[Problem description] Find the lines holding the string "twitter" in the data, then copy all of them.

[Given records]

*** Block opens ***

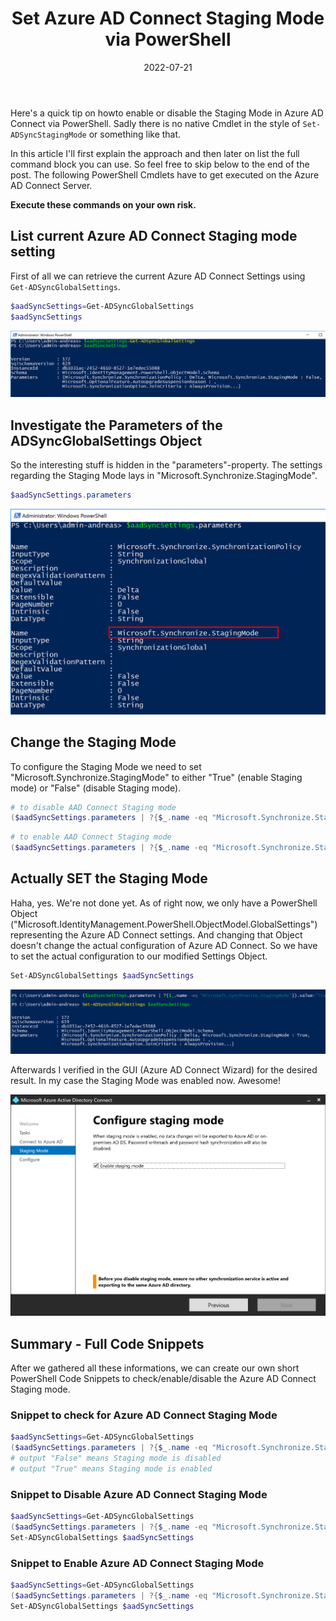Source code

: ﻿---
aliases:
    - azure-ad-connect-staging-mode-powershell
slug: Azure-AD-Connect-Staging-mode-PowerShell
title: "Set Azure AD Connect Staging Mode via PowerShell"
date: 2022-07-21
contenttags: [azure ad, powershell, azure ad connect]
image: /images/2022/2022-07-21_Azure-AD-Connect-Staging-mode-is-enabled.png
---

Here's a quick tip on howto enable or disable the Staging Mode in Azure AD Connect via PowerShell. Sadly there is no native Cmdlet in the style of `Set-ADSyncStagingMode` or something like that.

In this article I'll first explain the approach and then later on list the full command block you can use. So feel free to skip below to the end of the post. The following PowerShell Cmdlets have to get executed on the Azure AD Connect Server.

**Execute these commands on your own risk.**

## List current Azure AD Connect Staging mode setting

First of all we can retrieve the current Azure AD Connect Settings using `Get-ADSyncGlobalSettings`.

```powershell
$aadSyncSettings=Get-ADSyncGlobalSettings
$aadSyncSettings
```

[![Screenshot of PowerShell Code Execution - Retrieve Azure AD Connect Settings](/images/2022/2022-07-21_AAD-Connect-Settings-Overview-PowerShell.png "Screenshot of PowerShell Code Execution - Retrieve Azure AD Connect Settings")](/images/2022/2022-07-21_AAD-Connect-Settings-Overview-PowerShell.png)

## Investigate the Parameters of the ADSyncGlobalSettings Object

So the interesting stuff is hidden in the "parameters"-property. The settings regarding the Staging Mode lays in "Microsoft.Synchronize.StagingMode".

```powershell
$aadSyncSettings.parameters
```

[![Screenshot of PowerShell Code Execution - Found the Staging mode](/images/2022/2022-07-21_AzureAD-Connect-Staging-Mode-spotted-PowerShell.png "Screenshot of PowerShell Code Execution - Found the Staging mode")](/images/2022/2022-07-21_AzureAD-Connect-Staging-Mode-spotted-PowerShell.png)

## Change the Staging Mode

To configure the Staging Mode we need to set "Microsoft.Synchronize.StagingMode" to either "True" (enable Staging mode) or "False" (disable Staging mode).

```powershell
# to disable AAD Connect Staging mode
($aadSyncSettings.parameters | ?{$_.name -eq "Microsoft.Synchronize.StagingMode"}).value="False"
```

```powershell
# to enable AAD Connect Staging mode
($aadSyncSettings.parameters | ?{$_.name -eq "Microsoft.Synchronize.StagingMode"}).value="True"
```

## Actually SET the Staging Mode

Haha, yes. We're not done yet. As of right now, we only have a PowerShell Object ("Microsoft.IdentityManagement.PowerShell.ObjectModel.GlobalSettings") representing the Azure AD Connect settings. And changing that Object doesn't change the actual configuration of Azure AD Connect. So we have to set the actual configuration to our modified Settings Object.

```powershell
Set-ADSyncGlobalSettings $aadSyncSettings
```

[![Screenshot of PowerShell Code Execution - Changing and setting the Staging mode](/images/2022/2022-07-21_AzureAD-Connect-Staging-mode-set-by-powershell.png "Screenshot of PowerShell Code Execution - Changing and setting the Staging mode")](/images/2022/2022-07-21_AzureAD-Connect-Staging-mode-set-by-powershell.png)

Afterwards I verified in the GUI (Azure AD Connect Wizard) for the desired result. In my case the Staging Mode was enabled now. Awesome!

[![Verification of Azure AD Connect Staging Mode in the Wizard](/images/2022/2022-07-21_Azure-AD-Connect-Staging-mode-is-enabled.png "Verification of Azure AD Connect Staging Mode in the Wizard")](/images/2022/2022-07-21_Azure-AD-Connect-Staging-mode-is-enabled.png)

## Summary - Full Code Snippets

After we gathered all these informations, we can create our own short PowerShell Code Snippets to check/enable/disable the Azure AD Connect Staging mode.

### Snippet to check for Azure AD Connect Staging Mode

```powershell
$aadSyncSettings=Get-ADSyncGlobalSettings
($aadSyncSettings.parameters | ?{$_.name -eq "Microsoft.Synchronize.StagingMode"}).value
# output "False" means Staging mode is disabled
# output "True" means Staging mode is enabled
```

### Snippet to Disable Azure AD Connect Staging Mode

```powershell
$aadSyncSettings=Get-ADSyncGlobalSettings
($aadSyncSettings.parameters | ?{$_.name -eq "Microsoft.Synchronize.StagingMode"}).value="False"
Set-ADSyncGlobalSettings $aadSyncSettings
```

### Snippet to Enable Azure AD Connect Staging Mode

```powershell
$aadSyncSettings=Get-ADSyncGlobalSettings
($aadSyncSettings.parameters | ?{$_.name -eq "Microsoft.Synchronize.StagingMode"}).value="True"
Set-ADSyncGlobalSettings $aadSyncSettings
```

*** Block closes ***
*** Block opens ***

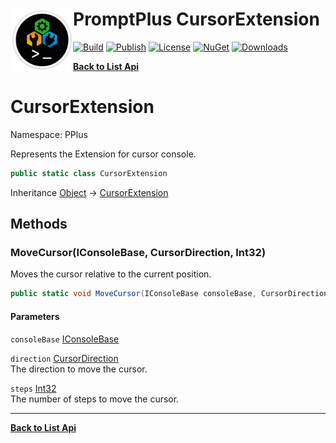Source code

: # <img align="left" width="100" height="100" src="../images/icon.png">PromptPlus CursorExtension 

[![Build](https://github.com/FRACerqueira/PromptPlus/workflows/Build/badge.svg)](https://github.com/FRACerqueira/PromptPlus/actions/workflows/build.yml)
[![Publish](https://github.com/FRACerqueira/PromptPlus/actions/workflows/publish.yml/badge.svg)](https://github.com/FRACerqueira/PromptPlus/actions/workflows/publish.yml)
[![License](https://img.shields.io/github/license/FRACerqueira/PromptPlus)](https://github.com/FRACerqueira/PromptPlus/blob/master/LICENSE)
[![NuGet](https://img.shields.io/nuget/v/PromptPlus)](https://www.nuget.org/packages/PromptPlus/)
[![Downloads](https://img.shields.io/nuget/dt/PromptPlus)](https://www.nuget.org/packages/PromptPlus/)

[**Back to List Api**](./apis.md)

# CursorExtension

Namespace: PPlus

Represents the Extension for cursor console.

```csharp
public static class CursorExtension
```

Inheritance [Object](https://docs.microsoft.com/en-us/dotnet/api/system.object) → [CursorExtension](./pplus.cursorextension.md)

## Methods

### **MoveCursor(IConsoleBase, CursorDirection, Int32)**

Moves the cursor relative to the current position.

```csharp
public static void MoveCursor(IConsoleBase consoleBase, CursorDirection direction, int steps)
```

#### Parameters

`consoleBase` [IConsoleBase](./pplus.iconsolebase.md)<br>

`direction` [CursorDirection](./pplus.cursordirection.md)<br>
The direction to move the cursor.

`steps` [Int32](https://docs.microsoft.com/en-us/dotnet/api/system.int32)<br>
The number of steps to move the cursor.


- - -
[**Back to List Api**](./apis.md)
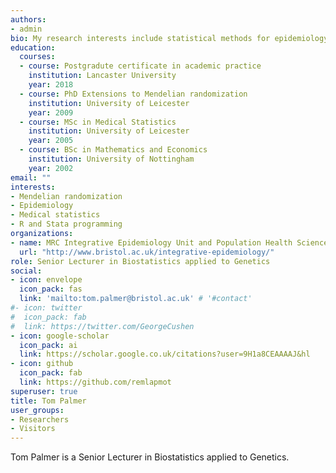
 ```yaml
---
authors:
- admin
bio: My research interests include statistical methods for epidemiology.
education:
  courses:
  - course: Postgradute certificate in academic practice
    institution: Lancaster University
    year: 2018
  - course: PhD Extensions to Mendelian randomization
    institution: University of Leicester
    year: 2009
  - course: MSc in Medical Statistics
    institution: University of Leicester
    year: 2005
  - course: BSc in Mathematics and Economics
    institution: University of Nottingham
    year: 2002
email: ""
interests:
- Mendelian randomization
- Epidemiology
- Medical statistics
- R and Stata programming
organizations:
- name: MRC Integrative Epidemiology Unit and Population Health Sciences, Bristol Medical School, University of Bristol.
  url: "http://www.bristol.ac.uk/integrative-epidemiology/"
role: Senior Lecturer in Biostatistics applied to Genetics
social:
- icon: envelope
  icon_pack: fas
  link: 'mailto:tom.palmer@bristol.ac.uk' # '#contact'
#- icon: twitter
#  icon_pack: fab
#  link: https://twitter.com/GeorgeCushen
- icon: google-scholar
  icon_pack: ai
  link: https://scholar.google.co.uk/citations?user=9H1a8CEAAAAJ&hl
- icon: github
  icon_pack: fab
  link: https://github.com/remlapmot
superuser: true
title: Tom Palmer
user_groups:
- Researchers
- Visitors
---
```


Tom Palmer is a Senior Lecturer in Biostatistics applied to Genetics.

*** Block closes ***

[Written solution]
#- icon: twitter
#  link: https://twitter.com/GeorgeCushen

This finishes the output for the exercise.